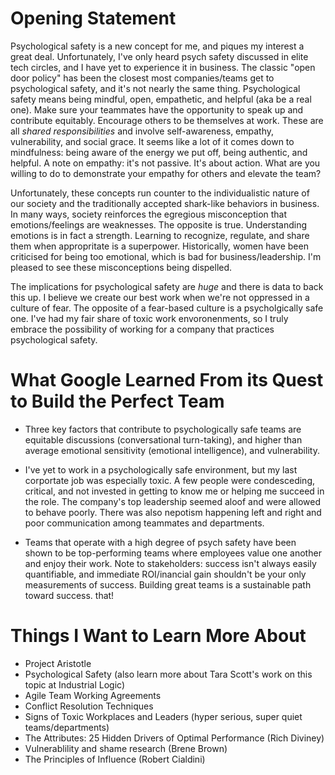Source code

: # Opening Statement

Psychological safety is a new concept for me, and piques my interest a great deal. Unfortunately, I've only heard psych safety discussed in elite tech circles, and I have yet to experience it in business. The classic "open door policy" has been the closest most companies/teams get to psychological safety, and it's not nearly the same thing. Psychological safety means being mindful, open, empathetic, and helpful (aka be a real one). Make sure your teammates have the opportunity to speak up and contribute equitably. Encourage others to be themselves at work. These are all *shared responsibilities* and involve self-awareness, empathy, vulnerability, and social grace. It seems like a lot of it comes down to mindfulness: being aware of the energy we put off, being authentic, and helpful. A note on empathy: it's not passive. It's about action. What are you willing to do to demonstrate your empathy for others and elevate the team?

Unfortunately, these concepts run counter to the individualistic nature of our society and the traditionally accepted shark-like behaviors in business. In many ways, society reinforces the egregious misconception that emotions/feelings are weaknesses. The opposite is true. Understanding emotions is in fact a strength. Learning to recognize, regulate, and share them when appropritate is a superpower. Historically, women have been criticised for being too emotional, which is bad for business/leadership. I'm pleased to see these misconceptions being dispelled.

The implications for psychological safety are *huge* and there is data to back this up. I believe we create our best work when we're not oppressed in a culture of fear. The opposite of a fear-based culture is a psycholgically safe one. I've had my fair share of toxic work envoronenments, so I truly embrace the possibility of working for a company that practices psychological safety. 

# What Google Learned From its Quest to Build the Perfect Team 

- Three key factors that contribute to psychologically safe teams are equitable discussions (conversational turn-taking), and higher than average emotional 
  sensitivity (emotional intelligence), and vulnerability.

- I've yet to work in a psychologically safe environment, but my last corportate job was especially toxic. A few people were condesceding, critical, and not 
  invested in getting to know me or helping me succeed in the role. The company's top leadership seemed aloof and were allowed to behave poorly. There was also nepotism happening left and right and poor communication among teammates and departments. 

- Teams that operate with a high degree of psych safety have been shown to be top-performing teams where employees value one another and enjoy their work. Note 
  to stakeholders: success isn't always easily quantifiable, and immediate ROI/inancial gain shouldn't be your only measurements of success. Building great teams is a sustainable path toward success. 
  that!

# Things I Want to Learn More About 

- Project Aristotle
- Psychological Safety (also learn more about Tara Scott's work on this topic at Industrial Logic)
- Agile Team Working Agreements 
- Conflict Resolution Techniques
- Signs of Toxic Workplaces and Leaders (hyper serious, super quiet teams/departments)
- The Attributes: 25 Hidden Drivers of Optimal Performance (Rich Diviney)
- Vulnerablility and shame research (Brene Brown)
- The Principles of Influence (Robert Cialdini) 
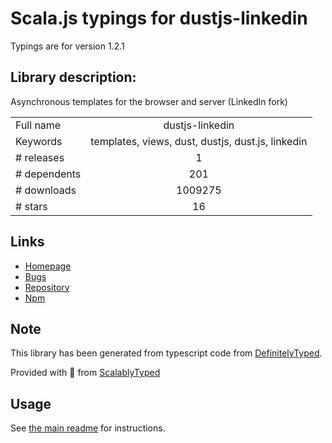 
# Scala.js typings for dustjs-linkedin

Typings are for version 1.2.1

## Library description:
Asynchronous templates for the browser and server (LinkedIn fork)

|                    |                 |
| ------------------ | :-------------: |
| Full name          | dustjs-linkedin |
| Keywords           | templates, views, dust, dustjs, dust.js, linkedin |
| # releases         | 1 |
| # dependents       | 201 |
| # downloads        | 1009275 |
| # stars            | 16 |

## Links
- [Homepage](http://dustjs.com/)
- [Bugs](https://github.com/linkedin/dustjs/issues)
- [Repository](https://github.com/linkedin/dustjs)
- [Npm](https://www.npmjs.com/package/dustjs-linkedin)
    


## Note
This library has been generated from typescript code from [DefinitelyTyped](https://definitelytyped.org).

Provided with :purple_heart: from [ScalablyTyped](https://github.com/oyvindberg/ScalablyTyped)

## Usage
See [the main readme](../../readme.md) for instructions.



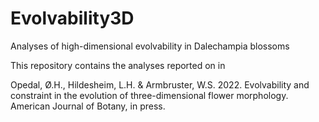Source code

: # Evolvability3D
Analyses of high-dimensional evolvability in Dalechampia blossoms

This repository contains the analyses reported on in

Opedal, Ø.H., Hildesheim, L.H. & Armbruster, W.S. 2022. Evolvability and constraint in the evolution of three-dimensional flower morphology. American Journal of Botany, in press.
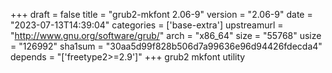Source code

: +++
draft = false
title = "grub2-mkfont 2.06-9"
version = "2.06-9"
date = "2023-07-13T14:39:04"
categories = ['base-extra']
upstreamurl = "http://www.gnu.org/software/grub/"
arch = "x86_64"
size = "55768"
usize = "126992"
sha1sum = "30aa5d99f828b506d7a99636e96d94426fdecda4"
depends = "['freetype2>=2.9']"
+++
grub2 mkfont utility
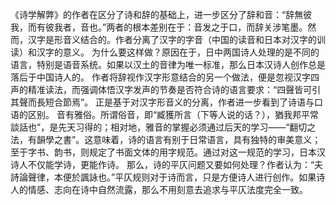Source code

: 《诗学解弊》的作者在区分了诗和辞的基础上，进一步区分了辞和音：“辞無彼我，而有彼我者，音也。”两者的根本差别在于：音发之于口，而辞关涉笔墨。然而，汉字是形音义结合的。作者分离了汉字的字音（中国的读音和日本对汉字的训读）和汉字的意义。
为什么要这样做？原因在于，日中两国诗人处理的是不同的语言，特别是语音系统。如果以汉土的音律为唯一标准，那么日本汉诗人创作总是落后于中国诗人的。
作者将辞视作汉字形意结合的另一个做法，便是忽视汉字四声的精准读法，而强调体悟汉字发声的节奏是否符合诗的语言要求：“四聲皆可引其聲而長短合節焉”。
正是基于对汉字形音义的分离，作者进一步看到了诗语与口语的区别。
音有雅俗。所谓俗音，即“臧獲所言（下等人说的话？），猶我邦平常談話也”，是先天习得的；相对地，雅音的掌握必须通过后天的学习——“翻切之法，有韻學之書”。这意味着，诗的语言有别于日常语言，具有独特的审美意义；至于字书、韵书，则规定了书面文体的用字规范。通过对这一规范的学习，日本汉诗人不仅能学诗，更能作诗。
那么，诗的平仄问题又要如何处理？作者认为：“夫詩論聲律，本便於諷詠也。”平仄规则对于诗而言，只是方便诗人进行创作。如果诗人的情感、志向在诗中自然流露，那么不用刻意去追求与平仄法度完全一致。
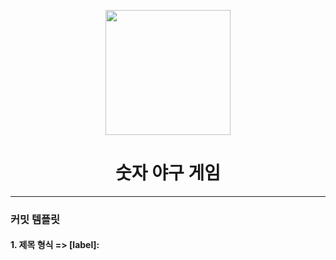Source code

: <p align="middle" >
  <img width="200px;" src="https://github.com/woowacourse/javascript-baseball-precourse/blob/main/images/baseball_icon.png?raw=true"/>
</p>
<h1 align="middle">숫자 야구 게임</h1>



---
### 커밋 템플릿
#### 1. 제목 형식 => [label]: <title> 

+ 제목은 한글로 작성

+ 제목을 작성하고 반드시 빈 줄 한 줄을 만들어야 함

+ 제목에 .(마침표) 금지

#### 2. label 리스트
  
+ feature : 새로운 기능

+ bug : 버그 수정

+ update : 기존의 코드 및 파일 업데이트

+ docs : 문서 (문서 추가, 수정, 삭제)

+ test : 테스트 용

+ etc : 기타 변경사항

#### 3. Description
  
내용의 길이는 한 줄당 60글자 내외에서 줄 바꿈. 한글로 간단 명료하게 작성
어떻게 보다는 무엇을, 왜 변경했는지를 작성할 것 (필수)
  
#### 4. Issue-number
  
연관된 이슈 첨부, 여러 개 추가 가능
  
참고: https://jeong-pro.tistory.com/207

---
### 구현할 기능 목록 정리
  
1. Com에서 랜덤 숫자를 생성
  
+ 3자리의 수
+ 숫자끼리는 중복 허용X
+ 숫자는 1부터 9중에 선택
  
2. User에서 숫자를 입력 받음
+ 3자리의 수( 1부터9사이에 정수만 입력 가능)
+ 숫자끼리는 중복 허용X
+ User이 잘못 입력할시 alert 후 재입력
  
3. Com과 User의 숫자 비교
+ 확인 클릭시 숫자 비교
  
4. Com과 User의 숫자 비교 후 
  +정답 출력
    게임 종료 안내와 재시작 버튼 생성
  +힌트 출력
    Com의 숫자는 그대로, User가 재입력
  
5. 정답 후 재시작
  +Com에서 랜덤 숫자를 다시 생성

<br>
  
---
  
### 💻 실행 결과



<br>

---


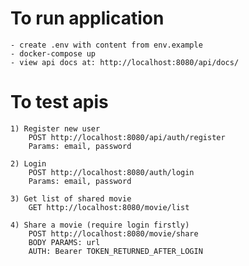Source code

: # **To run application**
    - create .env with content from env.example
    - docker-compose up
    - view api docs at: http://localhost:8080/api/docs/

# **To test apis**
    1) Register new user
        POST http://localhost:8080/api/auth/register
        Params: email, password

    2) Login
        POST http://localhost:8080/auth/login
        Params: email, password

    3) Get list of shared movie
        GET http://localhost:8080/movie/list
        
    4) Share a movie (require login firstly)
        POST http://localhost:8080/movie/share
        BODY PARAMS: url
        AUTH: Bearer TOKEN_RETURNED_AFTER_LOGIN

==================================================

Exercise prompt —
Start with the line with "1부터9사이에 정수만 입력 가능)" in the listing above and stop after the line with "- create .env". Write out exactly the lines in that stretch and no others, without pictures.

Answer to the exercise —
+ 3자리의 수( 1부터9사이에 정수만 입력 가능)
+ 숫자끼리는 중복 허용X
+ User이 잘못 입력할시 alert 후 재입력
  
3. Com과 User의 숫자 비교
+ 확인 클릭시 숫자 비교
  
4. Com과 User의 숫자 비교 후 
  +정답 출력
    게임 종료 안내와 재시작 버튼 생성
  +힌트 출력
    Com의 숫자는 그대로, User가 재입력
  
5. 정답 후 재시작
  +Com에서 랜덤 숫자를 다시 생성

<br>
  
---
  
### 💻 실행 결과



<br>

---


Source code

: # **To run application**
    - create .env with content from env.example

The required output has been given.